I usually just turn on the fog machine and run it until you can't see anything. That gets the party started.


----------



## Doc Doom

I previously posted this on anothr thread but here it is again.

We use large orange balloons to have a contest to see who can carve (with a black felt pen) the best jack-o-lantern. Voting is by crowd applause. Competition is head to head. Loser meets instant death by sewing needle, winner takes on the next one until only one stands alone. It's always a big hit.


----------



## DeadRN

I did a pop-memory game at my pumpkin carving party. I found trivia questions about Halloween, scary movies so on and so forth and printed them out, one each, on a piece of paper. Then I hung them up around the room. I didn't tell people to read them...but after they read the first one they usually think they're pretty cool and read the rest. I casually took them down half-way through the party and then told them that we were going to do a memory game. Whoever won got a giant candy bar.
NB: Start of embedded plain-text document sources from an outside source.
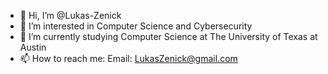 - 👋 Hi, I’m @Lukas-Zenick
- 👀 I’m interested in Computer Science and Cybersecurity
- 🌱 I’m currently studying Computer Science at The University of Texas at Austin
- 📫 How to reach me:
  Email: LukasZenick@gmail.com

<!---
Lukas-Zenick/Lukas-Zenick is a ✨ special ✨ repository because its `README.md` (this file) appears on your GitHub profile.
You can click the Preview link to take a look at your changes.
--->

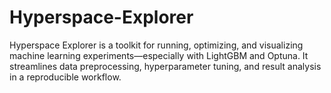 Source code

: # Hyperspace-Explorer
Hyperspace Explorer is a toolkit for running, optimizing, and visualizing machine learning experiments—especially with LightGBM and Optuna. It streamlines data preprocessing, hyperparameter tuning, and result analysis in a reproducible workflow.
Not exactly an ice breaker, but maybe something else you could do that the party.


----------



## MorbidMariah

Ubzest and Doc Doom, I am SO using these ideas at my party this year! THANK YOU!


----------



## Doc Doom

Morbid,
Glad you like our game. Don't recall if we started it or got the idea from someone else. Just for fun, stick a small piece of clear tape to one balloon after you blow if up. Non-shiny transparent works best. If and when it loses, stick it with the needle and, surprise, it is the undead pumpkin and can not be killed (as long as you stick the needle in the tape. After the guests are surprised, pull the needle and stab it again (in a different spot.


----------



## Evilizabeth

One of my favorite ice-breaker games is not at all original, but fun as heck.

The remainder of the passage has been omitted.